Includes office buildings, industrial property, medical centres, hotels, malls, retail stores, shopping centres, farm land, multifamily housing buildings, warehouses, garages, and industrial properties. Commercial real estate loans are those backed by a package of commercial real estate assets.

Constant currency

Constant currency change is derived by applying a simple translation of the previous period functional currency number in each entity using the current average and period end US dollar exchange rates to the income statement and balance sheet respectively.

Contractual maturity

Contractual maturity refers to the final payment date of a loan or other financial instrument, at which point all the remaining outstanding principal will be repaid and interest is due to be paid.

Core Tier 1 capital

Core Tier 1 capital comprises called-up ordinary share capital and eligible reserves plus non-controlling interests, less goodwill and other intangible assets and deductions relating to excess expected losses over eligible provisions and securitisation positions as specified by the UK's Financial Services Authority (FSA).

Core Tier 1 capital ratio

Core Tier 1 capital as a percentage of risk weighted assets.

Cost to income ratio

Represents the proportion of total operating expenses to total operating income.

Cover ratio

Represents the extent to which non-performing loans are covered by impairment allowances.

Covered bonds

Debt securities backed by a portfolio of mortgages that are segregated from the issuer's other assets solely for the benefit of the holders of the covered bonds.

Credit Conversion Factor (CCF)

CCF is an internally modelled parameter based on historical experience to determine the amount that is expected to be further drawn down from the undrawn portion in a committed facility.

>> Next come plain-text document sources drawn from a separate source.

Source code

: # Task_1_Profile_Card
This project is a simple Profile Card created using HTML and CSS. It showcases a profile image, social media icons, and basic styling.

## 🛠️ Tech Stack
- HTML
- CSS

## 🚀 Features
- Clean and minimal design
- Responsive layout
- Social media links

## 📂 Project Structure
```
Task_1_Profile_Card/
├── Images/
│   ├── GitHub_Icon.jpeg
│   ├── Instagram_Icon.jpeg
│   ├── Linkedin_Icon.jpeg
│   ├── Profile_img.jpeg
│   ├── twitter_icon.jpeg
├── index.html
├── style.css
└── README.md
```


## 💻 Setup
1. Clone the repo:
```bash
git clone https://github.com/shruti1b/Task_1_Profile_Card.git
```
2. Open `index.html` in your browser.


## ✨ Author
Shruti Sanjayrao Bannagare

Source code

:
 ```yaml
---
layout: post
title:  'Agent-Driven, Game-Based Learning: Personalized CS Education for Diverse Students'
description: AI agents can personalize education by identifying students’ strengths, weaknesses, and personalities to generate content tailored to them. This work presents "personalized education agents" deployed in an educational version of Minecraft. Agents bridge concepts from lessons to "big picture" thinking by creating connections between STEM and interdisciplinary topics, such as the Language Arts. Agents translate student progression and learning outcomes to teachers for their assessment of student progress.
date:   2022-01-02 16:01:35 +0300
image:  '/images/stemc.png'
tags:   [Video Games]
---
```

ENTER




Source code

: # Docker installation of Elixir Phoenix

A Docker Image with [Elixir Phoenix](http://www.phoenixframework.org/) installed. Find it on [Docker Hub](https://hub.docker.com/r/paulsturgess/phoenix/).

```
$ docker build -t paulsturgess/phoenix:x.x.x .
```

Credit Default Swaps (CDSs)

A credit derivative is an arrangement whereby the credit risk of an asset (the reference asset) is transferred from the buyer to the seller of protection. A credit default swap is a contract where the protection seller receives premium or interest-related payments in return for contracting to make payments to the protection buyer upon a defined credit event. Credit events normally include bankruptcy, payment default on a reference asset or assets, or downgrades by a rating agency.

Credit risk spread

The credit spread is the yield spread between securities with the same coupon rate and maturity structure but with different associated credit risks, with the yield spread rising as the credit rating worsens. It is the premium over the benchmark or risk-free rate required by the market to take on a lower credit quality.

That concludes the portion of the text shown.